Manushi Chillar, who was crowned the Miss World pageant, will make her debut alongside Akshay Kumar in Prithviraj, which is slated for a theatrical release in January 2022.

For the uninitiated, the Chandigarh-based Harnaaz is a starlet who has featured in two Punjabi films, Yaara Diyan Poo Baran and Bai Ji Kuttange. However, the aforementioned trajectory could pan out differently for the newly crowned Miss Universe, and for future pageant holders. The Covid-19 pandemic has completely overhauled the entertainment industry.

The India edition of the media and entertainment outlook, by consultancy firm PricewaterhouseCoopers (PwC) reads, “technology and internet access will continue to influence the way Indians consume content. Our outlook shows that the demand for great, localised content, increased internet penetration and the creation of new business models will drive the industry’s growth for the next decade.” With multiplexes shut because of pandemic-related restrictions, the revenue decimated by 75% year-on-year, to a paltry ₹2,653 crore in 2020, according to PwC.

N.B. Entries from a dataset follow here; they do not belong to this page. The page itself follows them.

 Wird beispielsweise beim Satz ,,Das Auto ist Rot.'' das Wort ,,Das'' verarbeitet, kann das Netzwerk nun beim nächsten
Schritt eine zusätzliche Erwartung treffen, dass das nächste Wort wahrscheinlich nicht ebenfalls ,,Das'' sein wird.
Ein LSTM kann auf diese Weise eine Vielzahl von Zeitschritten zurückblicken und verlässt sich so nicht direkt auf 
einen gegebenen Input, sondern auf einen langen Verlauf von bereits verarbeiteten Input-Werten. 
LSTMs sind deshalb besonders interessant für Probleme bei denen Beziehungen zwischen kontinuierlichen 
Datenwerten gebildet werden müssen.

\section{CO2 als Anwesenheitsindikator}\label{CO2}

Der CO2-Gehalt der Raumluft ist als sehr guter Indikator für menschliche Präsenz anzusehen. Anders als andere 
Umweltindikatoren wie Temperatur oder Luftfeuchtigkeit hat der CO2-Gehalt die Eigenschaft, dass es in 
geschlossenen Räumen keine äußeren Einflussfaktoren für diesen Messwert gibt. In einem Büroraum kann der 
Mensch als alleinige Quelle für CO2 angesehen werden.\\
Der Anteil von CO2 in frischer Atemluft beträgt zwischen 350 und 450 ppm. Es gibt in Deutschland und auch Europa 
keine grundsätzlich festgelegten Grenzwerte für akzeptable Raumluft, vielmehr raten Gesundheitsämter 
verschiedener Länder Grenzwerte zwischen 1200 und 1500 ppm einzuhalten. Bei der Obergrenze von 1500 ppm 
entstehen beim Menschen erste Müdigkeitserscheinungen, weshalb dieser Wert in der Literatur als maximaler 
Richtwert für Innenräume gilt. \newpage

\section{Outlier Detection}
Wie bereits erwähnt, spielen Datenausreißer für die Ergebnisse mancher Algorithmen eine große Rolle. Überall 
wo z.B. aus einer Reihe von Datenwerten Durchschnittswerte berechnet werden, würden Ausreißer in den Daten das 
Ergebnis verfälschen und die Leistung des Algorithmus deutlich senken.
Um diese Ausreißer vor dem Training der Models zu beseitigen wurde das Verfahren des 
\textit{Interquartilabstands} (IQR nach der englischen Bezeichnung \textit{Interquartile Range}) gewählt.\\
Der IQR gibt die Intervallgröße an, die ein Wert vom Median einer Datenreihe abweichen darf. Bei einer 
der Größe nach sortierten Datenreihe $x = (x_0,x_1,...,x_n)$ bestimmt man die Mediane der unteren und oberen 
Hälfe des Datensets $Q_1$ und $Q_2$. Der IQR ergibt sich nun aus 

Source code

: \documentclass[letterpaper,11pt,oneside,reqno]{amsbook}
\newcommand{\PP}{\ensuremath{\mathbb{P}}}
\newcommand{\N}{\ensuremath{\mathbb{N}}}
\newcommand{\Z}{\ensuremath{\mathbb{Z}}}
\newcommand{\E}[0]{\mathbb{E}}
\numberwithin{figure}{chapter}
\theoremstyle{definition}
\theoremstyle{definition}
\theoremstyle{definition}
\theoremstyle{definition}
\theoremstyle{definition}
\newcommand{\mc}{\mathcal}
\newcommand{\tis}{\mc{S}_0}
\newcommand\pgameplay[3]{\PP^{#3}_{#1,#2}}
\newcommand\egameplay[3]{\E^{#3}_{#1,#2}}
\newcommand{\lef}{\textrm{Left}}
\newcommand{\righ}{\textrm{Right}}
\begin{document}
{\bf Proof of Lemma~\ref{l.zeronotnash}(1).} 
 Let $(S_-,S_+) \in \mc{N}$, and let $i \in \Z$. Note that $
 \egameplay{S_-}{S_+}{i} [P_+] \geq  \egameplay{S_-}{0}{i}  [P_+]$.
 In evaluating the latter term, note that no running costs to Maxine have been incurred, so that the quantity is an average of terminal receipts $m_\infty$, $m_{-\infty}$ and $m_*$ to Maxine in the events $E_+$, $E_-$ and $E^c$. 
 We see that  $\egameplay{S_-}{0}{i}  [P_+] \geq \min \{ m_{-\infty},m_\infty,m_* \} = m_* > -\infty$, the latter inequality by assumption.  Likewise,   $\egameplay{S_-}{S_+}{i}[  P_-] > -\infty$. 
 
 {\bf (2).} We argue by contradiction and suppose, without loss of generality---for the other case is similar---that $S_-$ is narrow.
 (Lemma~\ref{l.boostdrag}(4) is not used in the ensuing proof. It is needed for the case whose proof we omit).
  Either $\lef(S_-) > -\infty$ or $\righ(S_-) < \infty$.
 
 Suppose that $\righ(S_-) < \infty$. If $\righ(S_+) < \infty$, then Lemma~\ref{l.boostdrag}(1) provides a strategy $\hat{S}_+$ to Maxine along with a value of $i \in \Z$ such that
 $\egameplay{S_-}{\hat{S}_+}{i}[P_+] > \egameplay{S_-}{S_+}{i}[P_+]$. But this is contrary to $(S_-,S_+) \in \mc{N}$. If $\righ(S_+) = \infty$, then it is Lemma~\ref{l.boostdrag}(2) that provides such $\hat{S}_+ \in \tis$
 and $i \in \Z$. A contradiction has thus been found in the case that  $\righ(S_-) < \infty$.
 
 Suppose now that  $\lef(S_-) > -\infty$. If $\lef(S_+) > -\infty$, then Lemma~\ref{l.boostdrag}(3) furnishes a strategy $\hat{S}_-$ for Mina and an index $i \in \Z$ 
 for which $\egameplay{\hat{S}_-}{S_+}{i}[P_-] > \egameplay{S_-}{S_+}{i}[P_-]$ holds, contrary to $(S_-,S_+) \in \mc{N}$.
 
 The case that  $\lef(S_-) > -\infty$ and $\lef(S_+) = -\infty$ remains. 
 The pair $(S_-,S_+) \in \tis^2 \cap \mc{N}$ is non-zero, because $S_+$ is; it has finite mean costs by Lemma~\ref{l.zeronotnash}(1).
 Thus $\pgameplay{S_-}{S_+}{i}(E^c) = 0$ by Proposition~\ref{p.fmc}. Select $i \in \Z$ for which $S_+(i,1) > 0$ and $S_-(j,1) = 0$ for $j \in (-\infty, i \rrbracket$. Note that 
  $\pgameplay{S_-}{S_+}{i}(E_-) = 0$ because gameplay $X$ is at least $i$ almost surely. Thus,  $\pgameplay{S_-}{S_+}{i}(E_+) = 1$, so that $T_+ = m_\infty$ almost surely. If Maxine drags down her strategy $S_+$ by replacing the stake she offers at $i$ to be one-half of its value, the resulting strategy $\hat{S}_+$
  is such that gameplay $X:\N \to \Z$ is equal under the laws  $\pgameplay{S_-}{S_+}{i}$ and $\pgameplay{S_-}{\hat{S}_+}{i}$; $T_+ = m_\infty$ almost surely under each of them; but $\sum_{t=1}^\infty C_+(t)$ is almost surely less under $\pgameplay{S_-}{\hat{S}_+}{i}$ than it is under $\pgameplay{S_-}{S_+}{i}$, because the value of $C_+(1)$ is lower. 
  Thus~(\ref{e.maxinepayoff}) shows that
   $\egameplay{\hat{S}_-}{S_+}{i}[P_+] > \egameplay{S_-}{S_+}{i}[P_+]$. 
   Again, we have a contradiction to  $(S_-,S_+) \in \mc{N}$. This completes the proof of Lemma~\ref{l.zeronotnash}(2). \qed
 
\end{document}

The local producers tapped OTT platforms to make up for it. The pandemic has catalysed the OTT industry in India, with OTT behemoths Amazon and Hotstar (which occupied the lion’s share of 20% in the market), and Netflix, which comes a close second at 15%. The OTT industry in India is expected to rally towards a market with a volume of ₹33,699 crore by 2026, according to estimates by Statista. However, strictly in terms of penetration, the estimates suggest that OTT platforms which let users stream content for free, and are supported by advertisements (MX Player, for instance), will have the largest share of the pile.

The technological revolution, catapulted by cheap smartphones, and even cheaper data plans, have enabled those dwelling from the hills to the hinterlands to keep abreast of the latest developments across the globe. The advent of social media has made the beauty pageant holders and their ilk influencers, and their social media handles have become sought-after spaces for brands to advertise their products and services.

According to a study by the Digital Marketing Institute, 70% of teenagers trust influencers more than the proverbial traditional celebrities, and 86% of women use social media to make a purchase. This trend is all the more palpable in India, which, according to PwC, is the fastest-growing internet advertising market in the world.

“Influencers are now satiating the increased creative consumption by the target audience. People no longer want to be just informed about a new product,” avers Gautam Madhavan, CEO of Mad Influence, an influencer marketing company.

Madhavan further elucidates that people vying for beauty pageants, for instance, have to create content on social media which aligns with the causes they champion for. Sandhu, for instance, has said that she would like to use her influence on social media (which grew manifold from 100k followers on Instagram close to a month ago), to advocate for women empowerment. “With the Miss Universe pageant, I want to talk about women empowerment, menstrual hygiene; the right to education,” she says.

As luring as the prospect of an influential vicenarian like Sandhu creating content around a brand, an important caveat is that it should not conflict with the reason why people choose to follow an influencer — especially when they vociferously champion for social causes.

“An organisation essentially is a person, who unites with a team, to bring an idea to life,” says Sandhu, who is looking forward to working with organisations whose goals align with the causes she is championing for.

However, Madhavan believes that such prudence can only come with experience. “Influencers with newfound fame often find it overwhelming at the outset; they will agree to endorse a slew of brands, it is only after a backlash by the followers when they exercise caution,” he says.

With the burgeoning OTT market, and the nascent influencer economy at the cusp of a boom (which is already a ₹900 crore industry), as revenue from mobile internet advertising in India is slated to rise to ₹22,350 crore in 2025, legacy beauty pageants will carve their own niche in business in the digi-verse.